Le dernier smartphone OnePlus vendu sur le site officiel nord-américain a trouvé preneur quelque part entre la mi-juillet et le début du mois d’août 2026, et personne n’a sonné le glas. OnePlus 15, OnePlus 15R, tablettes, montres connectées, tout est désormais affiché en rupture de stock sur oneplus.com, dans un silence numérique qui contraste violemment avec l’entrée fracassante de la marque sur la scène mondiale il y a plus de douze ans. Le site canadien est encore plus dépouillé, même les OnePlus Buds ont disparu des rayons virtuels. Au Mexique, le bouton « Buy » s’est tout bonnement évaporé.
L’annonce était tombée le 16 juillet, formulée avec la froideur chirurgicale d’un communiqué de crise bien calibré. OnePlus cessait toutes ses activités commerciales aux États-Unis, au Canada et en Europe. Shuang Chen, responsable des relations publiques mondiales d’Oppo (maison mère de la marque), avait alors précisé « ce n’était pas une décision prise à la va-vite ». Stratégique, disait-on. Le mot est commode quand il faut habiller un repli qui ressemble furieusement à une capitulation face au duopole Samsung-Apple, à un marché de passionnés en érosion constante et à des opérateurs américains qui n’ont jamais véritablement ouvert leurs portes au trublion chinois.
Quelques unités fantômes traînent encore chez des revendeurs tiers comme Amazon, vestiges d’un catalogue qui a pourtant profondément secoué l’industrie Android. Le OnePlus One, lancé en 2014 avec son système d’invitation qui rendait fou, avait inventé le concept de « value flagship », ce téléphone haut de gamme vendu au prix d’un milieu de gamme. Le OnePlus 3 avait ensuite popularisé la charge rapide, le 6T avait introduit le capteur d’empreintes sous l’écran sur le marché américain, et le 7 Pro avait été le premier smartphone Android à proposer un écran 90 Hz aux États-Unis. Douze ans d’innovations qui s’achèvent dans une page « Out of Stock ».
Le OnePlus 15, dernier représentant de la lignée sur ces marchés, embarquait une batterie de 7 300 mAh, soit 46 % de plus que les 5 000 mAh du Galaxy S26 Ultra de Samsung. Et c’est précisément là que le retrait fait mal, du moins pour les consommateurs occidentaux.

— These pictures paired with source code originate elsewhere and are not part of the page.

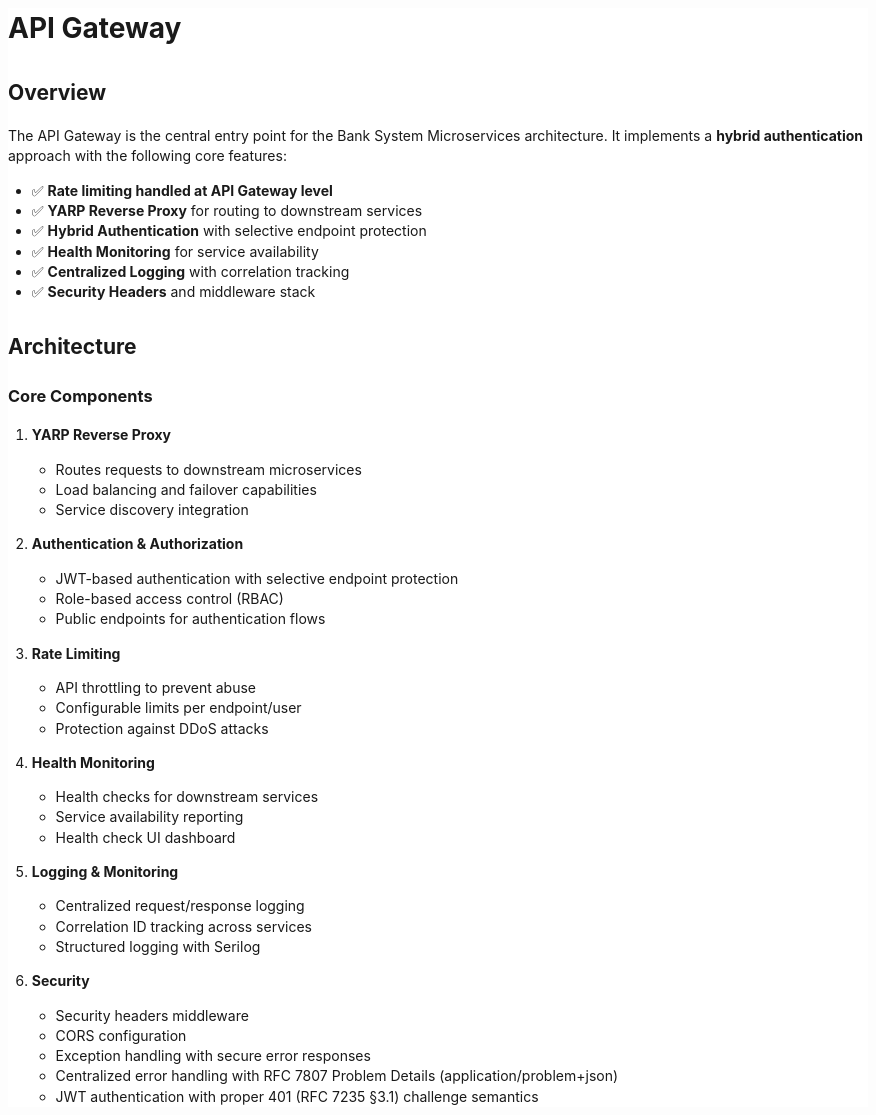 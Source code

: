 # API Gateway

## Overview

The API Gateway is the central entry point for the Bank System Microservices architecture. It implements a **hybrid authentication** approach with the following core features:

- ✅ **Rate limiting handled at API Gateway level**
- ✅ **YARP Reverse Proxy** for routing to downstream services
- ✅ **Hybrid Authentication** with selective endpoint protection
- ✅ **Health Monitoring** for service availability
- ✅ **Centralized Logging** with correlation tracking
- ✅ **Security Headers** and middleware stack

## Architecture

### Core Components

1. **YARP Reverse Proxy**

   - Routes requests to downstream microservices
   - Load balancing and failover capabilities
   - Service discovery integration

2. **Authentication & Authorization**

   - JWT-based authentication with selective endpoint protection
   - Role-based access control (RBAC)
   - Public endpoints for authentication flows

3. **Rate Limiting**

   - API throttling to prevent abuse
   - Configurable limits per endpoint/user
   - Protection against DDoS attacks

4. **Health Monitoring**

   - Health checks for downstream services
   - Service availability reporting
   - Health check UI dashboard

5. **Logging & Monitoring**

   - Centralized request/response logging
   - Correlation ID tracking across services
   - Structured logging with Serilog

6. **Security**
   - Security headers middleware
   - CORS configuration
   - Exception handling with secure error responses
   - Centralized error handling with RFC 7807 Problem Details (application/problem+json)
   - JWT authentication with proper 401 (RFC 7235 §3.1) challenge semantics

Pourquoi Samsung se presserait-il d’élargir ses capacités de charge rapide sans cet aiguillon concurrentiel ? Pourquoi Google gonflerait-il les batteries de ses Pixel quand le rival le plus agressif en la matière a plié bagage ? La disparition d’OnePlus prive l’écosystème Android d’un catalyseur technologique dont l’influence dépassait largement ses parts de marché.
Oppo prend officiellement le relais en Europe avec un investissement accru, portant notamment le Find X9 Ultra et le Reno 16 en étendard. Elvis Zhou, CEO d’Oppo Europe, a confirmé que les engagements de service pour les appareils OnePlus existants restaient inchangés, garanties et mises à jour logicielles comprises. Les propriétaires d’un OnePlus verront toutefois OxygenOS céder la place à ColorOS, un changement cosmétique pour certains, un deuil identitaire pour les puristes qui avaient fait de cette surcouche épurée un totem. En Amérique du Nord en revanche, Oppo n’a strictement aucun plan produit, laissant le continent sans relève.

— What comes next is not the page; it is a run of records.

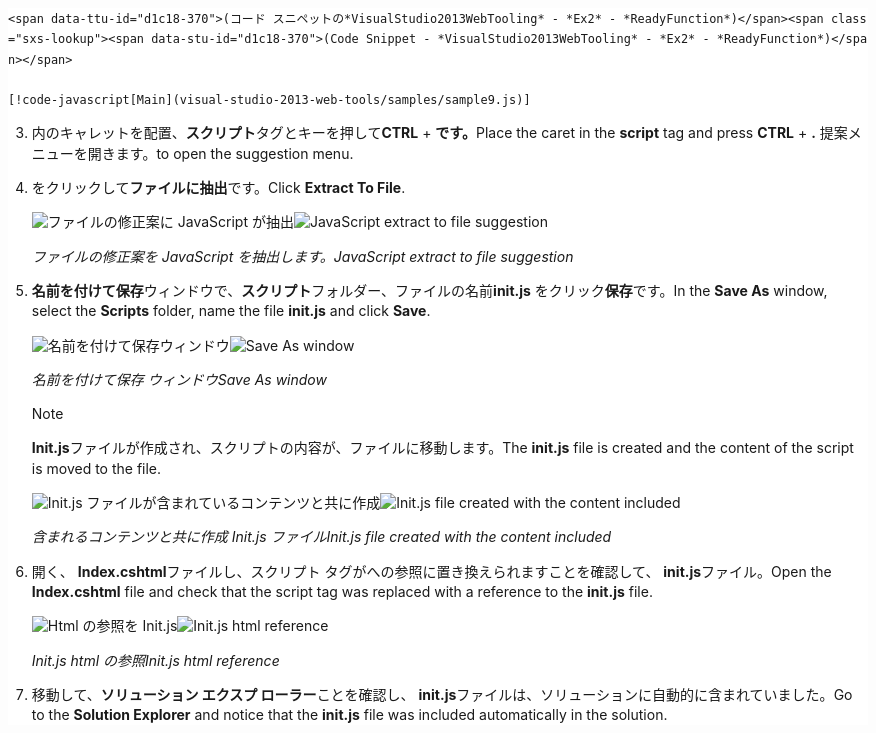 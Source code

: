    <span data-ttu-id="d1c18-370">(コード スニペットの*VisualStudio2013WebTooling* - *Ex2* - *ReadyFunction*)</span><span class="sxs-lookup"><span data-stu-id="d1c18-370">(Code Snippet - *VisualStudio2013WebTooling* - *Ex2* - *ReadyFunction*)</span></span>

    [!code-javascript[Main](visual-studio-2013-web-tools/samples/sample9.js)]
3. <span data-ttu-id="d1c18-371">内のキャレットを配置、**スクリプト**タグとキーを押して**CTRL** + **です。**</span><span class="sxs-lookup"><span data-stu-id="d1c18-371">Place the caret in the **script** tag and press **CTRL** + **.**</span></span> <span data-ttu-id="d1c18-372">提案メニューを開きます。</span><span class="sxs-lookup"><span data-stu-id="d1c18-372">to open the suggestion menu.</span></span>
4. <span data-ttu-id="d1c18-373">をクリックして**ファイルに抽出**です。</span><span class="sxs-lookup"><span data-stu-id="d1c18-373">Click **Extract To File**.</span></span>

    <span data-ttu-id="d1c18-374">![ファイルの修正案に JavaScript が抽出](visual-studio-2013-web-tools/_static/image39.png "ファイル修正案を JavaScript の抽出")</span><span class="sxs-lookup"><span data-stu-id="d1c18-374">![JavaScript extract to file suggestion](visual-studio-2013-web-tools/_static/image39.png "JavaScript extract to file suggestion")</span></span>

    <span data-ttu-id="d1c18-375">*ファイルの修正案を JavaScript を抽出します。*</span><span class="sxs-lookup"><span data-stu-id="d1c18-375">*JavaScript extract to file suggestion*</span></span>
5. <span data-ttu-id="d1c18-376">**名前を付けて保存**ウィンドウで、**スクリプト**フォルダー、ファイルの名前**init.js**  をクリック**保存**です。</span><span class="sxs-lookup"><span data-stu-id="d1c18-376">In the **Save As** window, select the **Scripts** folder, name the file **init.js** and click **Save**.</span></span>

    <span data-ttu-id="d1c18-377">![名前を付けて保存ウィンドウ](visual-studio-2013-web-tools/_static/image40.png "名前を付けて保存 ウィンドウ")</span><span class="sxs-lookup"><span data-stu-id="d1c18-377">![Save As window](visual-studio-2013-web-tools/_static/image40.png "Save As window")</span></span>

    <span data-ttu-id="d1c18-378">*名前を付けて保存 ウィンドウ*</span><span class="sxs-lookup"><span data-stu-id="d1c18-378">*Save As window*</span></span>

    > [!NOTE]
    > <span data-ttu-id="d1c18-379">**Init.js**ファイルが作成され、スクリプトの内容が、ファイルに移動します。</span><span class="sxs-lookup"><span data-stu-id="d1c18-379">The **init.js** file is created and the content of the script is moved to the file.</span></span>
    > 
    > <span data-ttu-id="d1c18-380">![Init.js ファイルが含まれているコンテンツと共に作成](visual-studio-2013-web-tools/_static/image41.png "Init.js ファイルが含まれているコンテンツと共に作成")</span><span class="sxs-lookup"><span data-stu-id="d1c18-380">![Init.js file created with the content included](visual-studio-2013-web-tools/_static/image41.png "Init.js file created with the content included")</span></span>
    > 
    > <span data-ttu-id="d1c18-381">*含まれるコンテンツと共に作成 Init.js ファイル*</span><span class="sxs-lookup"><span data-stu-id="d1c18-381">*Init.js file created with the content included*</span></span>
6. <span data-ttu-id="d1c18-382">開く、 **Index.cshtml**ファイルし、スクリプト タグがへの参照に置き換えられますことを確認して、 **init.js**ファイル。</span><span class="sxs-lookup"><span data-stu-id="d1c18-382">Open the **Index.cshtml** file and check that the script tag was replaced with a reference to the **init.js** file.</span></span>

    <span data-ttu-id="d1c18-383">![Html の参照を Init.js](visual-studio-2013-web-tools/_static/image42.png "Init.js html の参照")</span><span class="sxs-lookup"><span data-stu-id="d1c18-383">![Init.js html reference](visual-studio-2013-web-tools/_static/image42.png "Init.js html reference")</span></span>

    <span data-ttu-id="d1c18-384">*Init.js html の参照*</span><span class="sxs-lookup"><span data-stu-id="d1c18-384">*Init.js html reference*</span></span>
7. <span data-ttu-id="d1c18-385">移動して、**ソリューション エクスプ ローラー**ことを確認し、 **init.js**ファイルは、ソリューションに自動的に含まれていました。</span><span class="sxs-lookup"><span data-stu-id="d1c18-385">Go to the **Solution Explorer** and notice that the **init.js** file was included automatically in the solution.</span></span>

Le OnePlus 16, accompagné de ses déclinaisons Pro et Ultra, reste fortement pressenti pour une sortie en octobre prochain, peut-être en Chine et sans doute en Inde, mais nulle part ailleurs. L’importation depuis le marché chinois demeure techniquement possible, avec son lot de risques bien connus, notamment l’absence de garantie locale, la compatibilité réseau aléatoire et des mises à jour logicielles taillées pour un autre marché. Le contexte mondial n’aide pas non plus, les entreprises d’intelligence artificielle accaparant les stocks de mémoire RAM et faisant flamber les prix des composants à une vitesse qui donne le vertige aux fabricants de smartphones.
OnePlus aura donc traversé la décennie 2010 et la première moitié des années 2020 comme un feu d’artifice tiré dans le ciel saturé du marché mobile occidental… brillant, bruyant, et finalement éphémère. La marque qui avait osé demander « Never Settle » à ses utilisateurs a fini par se résigner elle-même, laissant Samsung et Apple se partager un terrain de jeu Android où la prochaine grande batterie de 7 300 mAh ne viendra peut-être plus jamais bousculer l’ordre établi.